> **PROBLEM DETAILS**
Taking the line with "### 在困难时期，我们经常会失去生活的目标。我们精心制定的计划似乎行不通了…" as the first and the line with "万美元不等；脸书的最低赏金是 500 美元，他们没有规定上限。" as the last, set down exactly every line in that range from the entries below, and no more.

> **EXTRACTED DATA**
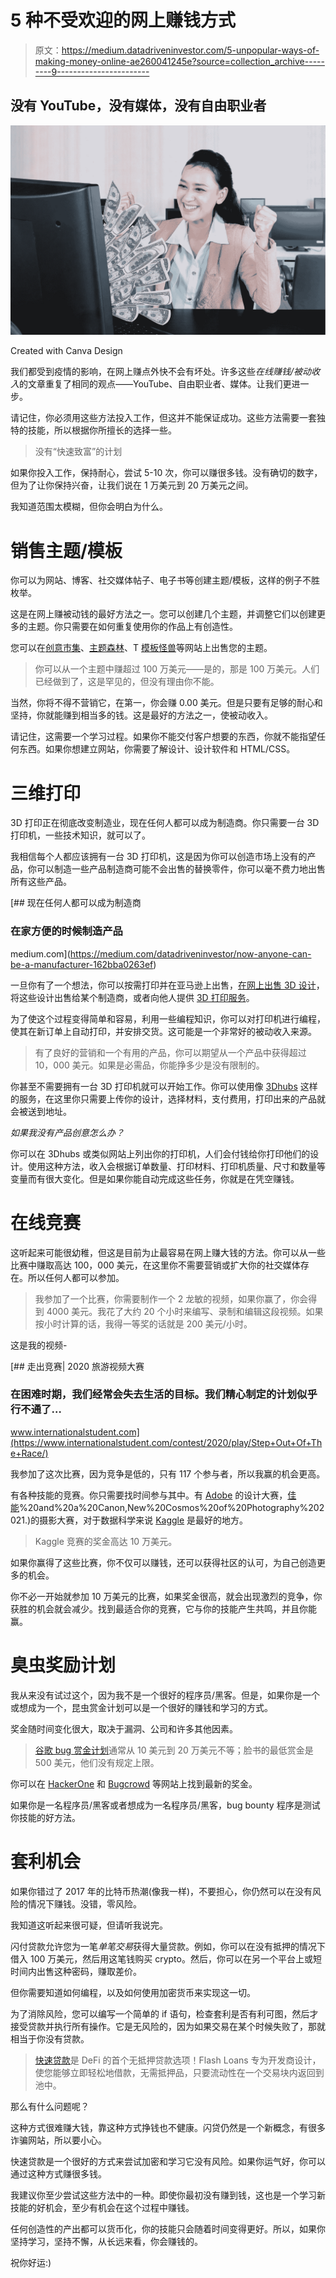 # 5 种不受欢迎的网上赚钱方式

> 原文：<https://medium.datadriveninvestor.com/5-unpopular-ways-of-making-money-online-ae260041245e?source=collection_archive---------9----------------------->

## 没有 YouTube，没有媒体，没有自由职业者

![](img/65cc5a1804253f846c137a8a04cfa6aa.png)

Created with Canva Design

我们都受到疫情的影响，在网上赚点外快不会有坏处。许多这些*在线赚钱/被动收入*的文章重复了相同的观点——YouTube、自由职业者、媒体。让我们更进一步。

请记住，你必须用这些方法投入工作，但这并不能保证成功。这些方法需要一套独特的技能，所以根据你所擅长的选择一些。

> 没有“快速致富”的计划

如果你投入工作，保持耐心，尝试 5-10 次，你可以赚很多钱。没有确切的数字，但为了让你保持兴奋，让我们说在 1 万美元到 20 万美元之间。

我知道范围太模糊，但你会明白为什么。

# 销售主题/模板

你可以为网站、博客、社交媒体帖子、电子书等创建主题/模板，这样的例子不胜枚举。

这是在网上赚被动钱的最好方法之一。您可以创建几个主题，并调整它们以创建更多的主题。你只需要在如何重复使用你的作品上有创造性。

您可以在[创意市集](https://creativemarket.com/Prettywebdesign/3767776-Blue-Divi-Child-theme-for-business)、[主题森林](https://themeforest.net/)、T [模板怪兽](https://www.templatemonster.com/?aff=competethemes)等网站上出售您的主题。

> 你可以从一个主题中赚超过 100 万美元——是的，那是 100 万美元。人们已经做到了，这是罕见的，但没有理由你不能。

当然，你将不得不营销它，在第一，你会赚 0.00 美元。但是只要有足够的耐心和坚持，你就能赚到相当多的钱。这是最好的方法之一，使被动收入。

请记住，这需要一个学习过程。如果你不能交付客户想要的东西，你就不能指望任何东西。如果你想建立网站，你需要了解设计、设计软件和 HTML/CSS。

# 三维打印

3D 打印正在彻底改变制造业，现在任何人都可以成为制造商。你只需要一台 3D 打印机，一些技术知识，就可以了。

我相信每个人都应该拥有一台 3D 打印机，这是因为你可以创造市场上没有的产品，你可以制造一些产品制造商可能不会出售的替换零件，你可以毫不费力地出售所有这些产品。

[](https://medium.com/datadriveninvestor/now-anyone-can-be-a-manufacturer-162bba0263ef) [## 现在任何人都可以成为制造商

### 在家方便的时候制造产品

medium.com](https://medium.com/datadriveninvestor/now-anyone-can-be-a-manufacturer-162bba0263ef) 

一旦你有了一个想法，你可以按需打印并在亚马逊上出售，[在网上出售 3D 设计](https://www.cgtrader.com/3d-models/architectural)，将这些设计出售给某个制造商，或者向他人提供 [3D 打印服务](https://www.3dhubs.com/3d-printing/)。

为了使这个过程变得简单和容易，利用一些编程知识，你可以对打印机进行编程，使其在新订单上自动打印，并安排交货。这可能是一个非常好的被动收入来源。

> 有了良好的营销和一个有用的产品，你可以期望从一个产品中获得超过 10，000 美元。如果是必需品，你能挣多少是没有限制的。

你甚至不需要拥有一台 3D 打印机就可以开始工作。你可以使用像 [3Dhubs](https://www.3dhubs.com/) 这样的服务，在这里你只需要上传你的设计，选择材料，支付费用，打印出来的产品就会被送到地址。

*如果我没有产品创意怎么办？*

你可以在 3Dhubs 或类似网站上列出你的打印机，人们会付钱给你打印他们的设计。使用这种方法，收入会根据订单数量、打印材料、打印机质量、尺寸和数量等变量而有很大变化。但是如果你能自动完成这些任务，你就是在凭空赚钱。

# 在线竞赛

这听起来可能很幼稚，但这是目前为止最容易在网上赚大钱的方法。你可以从一些比赛中赚取高达 100，000 美元，在这里你不需要营销或扩大你的社交媒体存在。所以任何人都可以参加。

> 我参加了一个比赛，你需要制作一个 2 龙敏的视频，如果你赢了，你会得到 4000 美元。我花了大约 20 个小时来编写、录制和编辑这段视频。如果按小时计算的话，我得一等奖的话就是 200 美元/小时。

这是我的视频-

[](https://www.internationalstudent.com/contest/2020/play/Step+Out+Of+The+Race/) [## 走出竞赛| 2020 旅游视频大赛

### 在困难时期，我们经常会失去生活的目标。我们精心制定的计划似乎行不通了…

www.internationalstudent.com](https://www.internationalstudent.com/contest/2020/play/Step+Out+Of+The+Race/) 

我参加了这次比赛，因为竞争是低的，只有 117 个参与者，所以我赢的机会更高。

有各种技能的竞赛。你只需要找时间参与其中。有 [Adobe](https://contestwatchers.com/organizer/adobe/) 的设计大赛，[佳能](https://www.canon-europe.com/press-centre/press-releases/2020/03/canons-new-cosmos-of-photography-competition-2020/#:~:text=Canon's%20New%20Cosmos%20of%20Photography%20competition%202020%20opens%20for%20entries,-London%2C%20UK%20%E2%80%93%2020&text=8%2C500%20euros)%20and%20a%20Canon,New%20Cosmos%20of%20Photography%202021.)的摄影大赛，对于数据科学来说 [Kaggle](https://www.kaggle.com/competitions) 是最好的地方。

> Kaggle 竞赛的奖金高达 10 万美元。

如果你赢得了这些比赛，你不仅可以赚钱，还可以获得社区的认可，为自己创造更多的机会。

你不必一开始就参加 10 万美元的比赛，如果奖金很高，就会出现激烈的竞争，你获胜的机会就会减少。找到最适合你的竞赛，它与你的技能产生共鸣，并且你能赢。

# 臭虫奖励计划

我从来没有试过这个，因为我不是一个很好的程序员/黑客。但是，如果你是一个或想成为一个，昆虫赏金计划可以是一个很好的赚钱和学习的方式。

奖金随时间变化很大，取决于漏洞、公司和许多其他因素。

> [谷歌 bug 赏金计划](https://www.google.com/about/appsecurity/reward-program/)通常从 10 美元到 20 万美元不等；脸书的最低赏金是 500 美元，他们没有规定上限。

你可以在 [HackerOne](https://hackerone.com/bug-bounty-programs) 和 [Bugcrowd](https://www.bugcrowd.com/bug-bounty-list/) 等网站上找到最新的奖金。

如果你是一名程序员/黑客或者想成为一名程序员/黑客，bug bounty 程序是测试你技能的好方法。

# 套利机会

如果你错过了 2017 年的比特币热潮(像我一样)，不要担心，你仍然可以在没有风险的情况下赚钱。没错，零风险。

我知道这听起来很可疑，但请听我说完。

闪付贷款允许您为一笔*单笔交易*获得大量贷款。例如，你可以在没有抵押的情况下借入 100 万美元，然后用这笔钱购买 crypto。然后，你可以在另一个平台上或短时间内出售这种密码，赚取差价。

但你需要知道如何编程，以及如何使用加密货币来实现这一切。

为了消除风险，您可以编写一个简单的 if 语句，检查套利是否有利可图，然后才接受贷款并执行所有操作。它是无风险的，因为如果交易在某个时候失败了，那就相当于你没有贷款。

> [快速贷款](https://aave.com/flash-loans)是 DeFi 的首个无抵押贷款选项！Flash Loans 专为开发商设计，使您能够立即轻松地借款，无需抵押品，只要流动性在一个交易块内返回到池中。

那么有什么问题呢？

这种方式很难赚大钱，靠这种方式挣钱也不健康。闪贷仍然是一个新概念，有很多诈骗网站，所以要小心。

快速贷款是一个很好的方式来尝试加密和学习它没有风险。如果你运气好，你可以通过这种方式赚很多钱。

我建议你至少尝试这些方法中的一种。即使你最初没有赚到钱，这也是一个学习新技能的好机会，至少有机会在这个过程中赚钱。

任何创造性的产出都可以货币化，你的技能只会随着时间变得更好。所以，如果你坚持学习，坚持不懈，从长远来看，你会赚钱的。

祝你好运:)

> **EXPECTED OUTPUT**
### 在困难时期，我们经常会失去生活的目标。我们精心制定的计划似乎行不通了…

www.internationalstudent.com](https://www.internationalstudent.com/contest/2020/play/Step+Out+Of+The+Race/) 

我参加了这次比赛，因为竞争是低的，只有 117 个参与者，所以我赢的机会更高。

有各种技能的竞赛。你只需要找时间参与其中。有 [Adobe](https://contestwatchers.com/organizer/adobe/) 的设计大赛，[佳能](https://www.canon-europe.com/press-centre/press-releases/2020/03/canons-new-cosmos-of-photography-competition-2020/#:~:text=Canon's%20New%20Cosmos%20of%20Photography%20competition%202020%20opens%20for%20entries,-London%2C%20UK%20%E2%80%93%2020&text=8%2C500%20euros)%20and%20a%20Canon,New%20Cosmos%20of%20Photography%202021.)的摄影大赛，对于数据科学来说 [Kaggle](https://www.kaggle.com/competitions) 是最好的地方。

> Kaggle 竞赛的奖金高达 10 万美元。

如果你赢得了这些比赛，你不仅可以赚钱，还可以获得社区的认可，为自己创造更多的机会。

你不必一开始就参加 10 万美元的比赛，如果奖金很高，就会出现激烈的竞争，你获胜的机会就会减少。找到最适合你的竞赛，它与你的技能产生共鸣，并且你能赢。

# 臭虫奖励计划

我从来没有试过这个，因为我不是一个很好的程序员/黑客。但是，如果你是一个或想成为一个，昆虫赏金计划可以是一个很好的赚钱和学习的方式。

奖金随时间变化很大，取决于漏洞、公司和许多其他因素。

> [谷歌 bug 赏金计划](https://www.google.com/about/appsecurity/reward-program/)通常从 10 美元到 20 万美元不等；脸书的最低赏金是 500 美元，他们没有规定上限。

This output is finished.